= Lamkhaga Pass =

Mountain pass connecting Baspa valley of Kinnaur to Bhagirathi valley of Uttarakhand

The Lamkhaga Pass (5,282 m / 17,320 ft) is one of the toughest pass in India which serves as a traditional and challenging trekking route connecting Kinnaur district of Himachal Pradesh with Harshil in Uttarakhand. The pass is a key geographical feature in a region that is both ecologically significant and strategically sensitive due to its proximity to the Indo-Tibetan border.

Harsil-Kharcham Highway will have a Lamkhaga Pass tunnel, and the highway route will also connect to Char Dham Highway and Pooh-Chumar-Hanle Highway.

==History==

Lumkhaga Pass's first documented crossing was by Greek-British author and mountaineer, Marco Alexander Pallis, famous for his writings on Tibetan Buddhism, who crossed it in 1933. He also made a first ascent of Leo Pargial peak (6790m) in 1933.

==Physiography==
===Geography===

The pass is located at a convergence of two distinct Himalayan valleys: the Baspa Valley in Himachal Pradesh and the Jalandhari Valley in Uttarakhand. The terrain on both sides of the pass is known for its difficulty, featuring steep climbs, moraines, scree slopes, and crevassed glaciers. The pass itself is often covered in snow year-round, and the route requires crossing multiple streams, including the Baspa and Jalandhari Gad rivers.

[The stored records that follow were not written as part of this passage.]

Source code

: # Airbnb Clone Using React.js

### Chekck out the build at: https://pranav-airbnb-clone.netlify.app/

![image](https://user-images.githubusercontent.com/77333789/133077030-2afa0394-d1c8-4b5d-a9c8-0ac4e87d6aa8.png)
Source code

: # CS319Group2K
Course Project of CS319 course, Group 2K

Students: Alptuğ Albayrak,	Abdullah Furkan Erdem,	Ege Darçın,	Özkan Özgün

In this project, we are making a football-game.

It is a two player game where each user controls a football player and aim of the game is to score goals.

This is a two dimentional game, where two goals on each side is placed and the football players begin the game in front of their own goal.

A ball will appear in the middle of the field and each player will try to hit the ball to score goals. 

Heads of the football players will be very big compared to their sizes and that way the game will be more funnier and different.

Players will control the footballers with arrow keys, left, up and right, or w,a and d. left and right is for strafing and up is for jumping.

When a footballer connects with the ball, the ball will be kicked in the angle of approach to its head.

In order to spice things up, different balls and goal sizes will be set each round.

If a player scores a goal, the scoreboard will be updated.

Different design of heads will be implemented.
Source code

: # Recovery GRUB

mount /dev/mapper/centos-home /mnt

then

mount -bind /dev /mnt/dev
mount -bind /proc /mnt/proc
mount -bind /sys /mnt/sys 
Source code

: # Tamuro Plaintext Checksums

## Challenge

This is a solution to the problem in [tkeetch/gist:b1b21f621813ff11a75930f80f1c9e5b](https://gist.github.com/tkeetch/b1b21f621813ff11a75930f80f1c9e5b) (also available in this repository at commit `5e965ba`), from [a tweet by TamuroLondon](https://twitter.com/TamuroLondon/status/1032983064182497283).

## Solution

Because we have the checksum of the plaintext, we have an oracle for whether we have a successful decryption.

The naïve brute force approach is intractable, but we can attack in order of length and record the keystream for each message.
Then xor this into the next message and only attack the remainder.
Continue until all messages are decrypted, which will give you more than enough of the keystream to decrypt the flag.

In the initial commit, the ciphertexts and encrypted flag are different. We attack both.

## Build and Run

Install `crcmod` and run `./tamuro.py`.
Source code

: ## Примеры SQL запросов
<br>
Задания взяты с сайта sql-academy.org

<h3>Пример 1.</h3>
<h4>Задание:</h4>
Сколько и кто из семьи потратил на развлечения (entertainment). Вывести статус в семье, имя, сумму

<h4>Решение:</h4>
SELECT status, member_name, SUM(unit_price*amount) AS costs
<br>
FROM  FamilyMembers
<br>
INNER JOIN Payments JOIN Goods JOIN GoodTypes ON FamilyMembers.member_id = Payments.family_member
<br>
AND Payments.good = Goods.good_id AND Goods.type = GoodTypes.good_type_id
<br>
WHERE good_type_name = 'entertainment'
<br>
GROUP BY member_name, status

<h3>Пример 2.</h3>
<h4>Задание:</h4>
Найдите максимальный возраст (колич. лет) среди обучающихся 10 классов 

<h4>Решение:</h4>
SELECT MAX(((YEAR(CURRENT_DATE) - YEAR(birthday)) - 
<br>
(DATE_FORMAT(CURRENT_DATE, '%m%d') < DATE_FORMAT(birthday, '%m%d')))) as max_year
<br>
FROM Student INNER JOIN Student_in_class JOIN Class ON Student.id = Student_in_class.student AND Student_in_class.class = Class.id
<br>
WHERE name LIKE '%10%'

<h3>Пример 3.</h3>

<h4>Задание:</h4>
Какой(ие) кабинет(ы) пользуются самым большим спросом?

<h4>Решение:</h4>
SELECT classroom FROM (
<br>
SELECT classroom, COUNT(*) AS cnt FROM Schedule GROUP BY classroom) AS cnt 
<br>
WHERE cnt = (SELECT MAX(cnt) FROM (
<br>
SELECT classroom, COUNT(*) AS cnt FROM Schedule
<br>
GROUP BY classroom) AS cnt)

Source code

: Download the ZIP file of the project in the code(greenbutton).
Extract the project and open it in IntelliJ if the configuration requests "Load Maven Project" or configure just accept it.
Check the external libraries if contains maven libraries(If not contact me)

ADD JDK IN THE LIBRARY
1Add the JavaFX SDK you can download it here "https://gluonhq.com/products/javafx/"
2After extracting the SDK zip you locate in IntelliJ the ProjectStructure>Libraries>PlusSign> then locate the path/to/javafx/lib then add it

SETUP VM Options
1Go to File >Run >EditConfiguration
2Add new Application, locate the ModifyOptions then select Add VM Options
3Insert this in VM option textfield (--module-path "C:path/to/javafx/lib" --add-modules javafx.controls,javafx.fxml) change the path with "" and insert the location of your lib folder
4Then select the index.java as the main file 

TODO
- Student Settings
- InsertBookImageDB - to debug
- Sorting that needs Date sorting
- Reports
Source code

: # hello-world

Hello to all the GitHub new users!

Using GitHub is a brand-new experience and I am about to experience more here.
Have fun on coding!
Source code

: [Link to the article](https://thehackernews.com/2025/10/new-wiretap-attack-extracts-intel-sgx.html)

===Geostrategic importance===

Lumkhaga Pass holds significant geostrategic importance for India. The pass provides a direct, albeit difficult, route between the border districts of Himachal Pradesh and Uttarakhand. This connectivity is vital for the military and border security forces, as it offers an alternative to longer, more circuitous road routes. The presence of Indian military and Indo-Tibetan Border Police (ITBP) posts along the trek, particularly at locations like Dumti, underscores its role in monitoring and securing the region's sensitive border with China. The development of infrastructure in this area, including the potential for future roads, is a part of India's larger strategy to improve connectivity and assert its presence along the Line of Actual Control.

===Ecology===

The diverse ecology of the region is a major highlight of the trek. As the trail ascends from the lower valleys, it passes through dense forests of deodar, pine, and rhododendron. The meadows of Kyarkoti Lake, a major campsite on the Uttarakhand side, are known for their vibrant alpine flora and are surrounded by waterfalls and streams. The wildlife in the area includes species adapted to high-altitude environments, such as the langur and ibex, and various birds of prey like mountain crows and eagles. The Baspa River, which flows through the Sangla Valley, is also known for its population of freshwater fish, particularly trout. The fragile ecosystem is vulnerable to human impact, and efforts are often made to ensure trekking practices are sustainable.

==Tourism==

The route offers a unique experience, with a dramatic landscape transition from the green, forested valleys of Kinnaur to the barren, glacial landscapes near the pass. Due to its high altitude and remote location, trekkers face challenges such as the risk of acute mountain sickness (AMS) and navigating treacherous terrain.

===Inner Line Permit===

Since this pass is located near Indo-Tibetan border, one needs to obtain Inner Line Permit (ILP) from the district administration of Kinnaur, Himachal Pradesh to cross the pass.

===Trekking===

The Lamkhaga Pass trek is widely considered one of the most difficult and demanding high-altitude treks in the Indian Himalayas, suitable only for experienced trekkers. The trek typically begins from Chitkul, the last inhabited village in the Baspa Valley on the Himachal side, and ends in Harsil, a village in the Bhagirathi river valley on the Uttarakhand side, though it can also be started from the Harshil side. The journey spans over 8 to 10 days and covers a distance of approximately 90 km. The trekking season is limited to the short summer and post-monsoon months, typically from late May to early July and from late August to October, when snow cover is manageable.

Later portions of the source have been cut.